◆ **What you need to do**
Write out, please, the lines from the beginning of the material to the line with "This post was", including both ends and nothing else.

◆ **Dataset content**
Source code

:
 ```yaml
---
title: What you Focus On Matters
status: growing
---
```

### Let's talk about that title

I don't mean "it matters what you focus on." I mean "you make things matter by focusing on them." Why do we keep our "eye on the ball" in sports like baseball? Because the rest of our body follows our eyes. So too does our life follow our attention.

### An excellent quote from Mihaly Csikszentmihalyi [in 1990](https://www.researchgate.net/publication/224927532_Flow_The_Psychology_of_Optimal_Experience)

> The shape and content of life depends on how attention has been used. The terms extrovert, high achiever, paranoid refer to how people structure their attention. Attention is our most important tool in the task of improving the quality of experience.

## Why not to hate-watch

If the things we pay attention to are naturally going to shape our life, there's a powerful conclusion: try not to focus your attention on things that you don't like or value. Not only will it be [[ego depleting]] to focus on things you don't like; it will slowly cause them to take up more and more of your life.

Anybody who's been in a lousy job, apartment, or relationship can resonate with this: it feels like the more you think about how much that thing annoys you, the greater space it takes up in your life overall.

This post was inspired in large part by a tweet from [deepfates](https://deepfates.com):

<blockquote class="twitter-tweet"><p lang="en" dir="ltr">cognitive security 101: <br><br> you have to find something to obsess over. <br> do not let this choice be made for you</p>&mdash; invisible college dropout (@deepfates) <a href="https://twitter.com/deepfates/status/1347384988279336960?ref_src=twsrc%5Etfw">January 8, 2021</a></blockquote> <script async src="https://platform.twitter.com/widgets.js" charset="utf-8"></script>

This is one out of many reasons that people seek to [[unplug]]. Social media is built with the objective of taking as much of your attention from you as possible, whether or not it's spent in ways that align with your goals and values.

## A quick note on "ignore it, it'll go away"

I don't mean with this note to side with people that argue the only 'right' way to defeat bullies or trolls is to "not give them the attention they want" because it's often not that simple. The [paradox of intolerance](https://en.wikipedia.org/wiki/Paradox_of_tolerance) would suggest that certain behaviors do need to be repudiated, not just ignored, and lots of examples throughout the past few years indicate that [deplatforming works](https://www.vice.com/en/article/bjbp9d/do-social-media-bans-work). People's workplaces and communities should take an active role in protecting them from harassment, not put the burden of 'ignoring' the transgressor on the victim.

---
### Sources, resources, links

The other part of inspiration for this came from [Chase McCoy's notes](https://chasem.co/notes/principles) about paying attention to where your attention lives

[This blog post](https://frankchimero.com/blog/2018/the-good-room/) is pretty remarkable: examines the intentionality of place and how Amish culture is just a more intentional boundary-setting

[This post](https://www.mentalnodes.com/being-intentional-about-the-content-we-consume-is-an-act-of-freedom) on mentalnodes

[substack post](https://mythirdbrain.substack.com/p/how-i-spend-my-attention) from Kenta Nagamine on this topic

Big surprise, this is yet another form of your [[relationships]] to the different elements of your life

◆ **Task answer**
Source code

:
 ```yaml
---
title: What you Focus On Matters
status: growing
---
```

### Let's talk about that title

I don't mean "it matters what you focus on." I mean "you make things matter by focusing on them." Why do we keep our "eye on the ball" in sports like baseball? Because the rest of our body follows our eyes. So too does our life follow our attention.

### An excellent quote from Mihaly Csikszentmihalyi [in 1990](https://www.researchgate.net/publication/224927532_Flow_The_Psychology_of_Optimal_Experience)

> The shape and content of life depends on how attention has been used. The terms extrovert, high achiever, paranoid refer to how people structure their attention. Attention is our most important tool in the task of improving the quality of experience.

## Why not to hate-watch

If the things we pay attention to are naturally going to shape our life, there's a powerful conclusion: try not to focus your attention on things that you don't like or value. Not only will it be [[ego depleting]] to focus on things you don't like; it will slowly cause them to take up more and more of your life.

Anybody who's been in a lousy job, apartment, or relationship can resonate with this: it feels like the more you think about how much that thing annoys you, the greater space it takes up in your life overall.

This post was inspired in large part by a tweet from [deepfates](https://deepfates.com):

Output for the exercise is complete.